What is expected | Look for the word "Muller" in the entries below, then copy every line that has it.

[Saved entries]
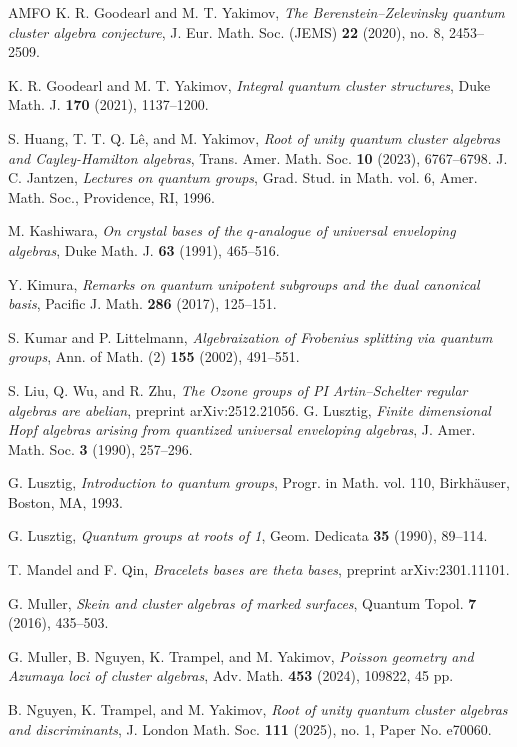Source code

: \documentclass[11pt]{amsart}
\theoremstyle{plain}
\begin{document}
\begin{thebibliography}{AMFO}
 K. R. Goodearl and M. T. Yakimov, {\em{The Berenstein--Zelevinsky quantum cluster algebra conjecture}}, J. Eur. Math. Soc. (JEMS) 
{\bf{22}} (2020), no. 8, 2453--2509.

 K. R. Goodearl and M. T. Yakimov, {\em{Integral quantum cluster structures}}, Duke Math. J. {\bf{170}} (2021), 1137--1200.

 S. Huang, T. T. Q. L\^{e}, and M. Yakimov, {\em{Root of unity quantum cluster algebras and Cayley-Hamilton algebras}}, Trans. Amer. Math. Soc. {\bf{10}} (2023), 6767--6798.
 J. C. Jantzen, {\em{Lectures on quantum groups}}, Grad. Stud. in Math. vol. 6, Amer. Math. Soc., Providence, RI, 1996.

 M. Kashiwara, {\em{On crystal bases of the $q$-analogue of universal enveloping algebras}}, Duke Math. J. {\bf{63}} (1991), 465--516.

 Y. Kimura, {\em{Remarks on quantum unipotent subgroups and the dual canonical basis}}, Pacific J. Math. {\bf{286}} (2017), 125--151.

 S. Kumar and P. Littelmann, {\em{Algebraization of Frobenius splitting via quantum groups}}, Ann. of Math. (2) {\bf{155}} (2002), 491--551.

 S. Liu, Q. Wu, and R. Zhu, {\em{The Ozone groups of PI Artin--Schelter regular algebras are abelian}}, preprint arXiv:2512.21056. 
 G. Lusztig, {\em{Finite dimensional Hopf algebras arising from quantized universal enveloping algebras}}, J. Amer. Math. Soc. {\bf{3}} (1990), 257--296.

 G. Lusztig, {\em{Introduction to quantum groups}}, Progr. in Math. vol. 110, Birkh\"auser, Boston, MA, 1993.

 G. Lusztig, {\em{Quantum groups at roots of 1}}, Geom. Dedicata {\bf{35}} (1990), 89--114.

 T. Mandel and F. Qin, {\em{Bracelets bases are theta bases}}, preprint arXiv:2301.11101.  

 G. Muller, {\em{Skein and cluster algebras of marked surfaces}}, Quantum Topol. {\bf{7}} (2016), 435--503.

 G. Muller, B. Nguyen, K. Trampel, and M. Yakimov, {\em{Poisson geometry and Azumaya loci of cluster algebras}}, 
Adv. Math. {\bf{453}} (2024), 109822, 45 pp.

 B. Nguyen, K. Trampel, and M. Yakimov, {\em{Root of unity quantum cluster algebras and discriminants}}, J. London Math. Soc. {\bf{111}} (2025), no. 1, Paper No. e70060.


\end{thebibliography}
\end{document}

Written reply |
 G. Muller, {\em{Skein and cluster algebras of marked surfaces}}, Quantum Topol. {\bf{7}} (2016), 435--503.
 G. Muller, B. Nguyen, K. Trampel, and M. Yakimov, {\em{Poisson geometry and Azumaya loci of cluster algebras}}, 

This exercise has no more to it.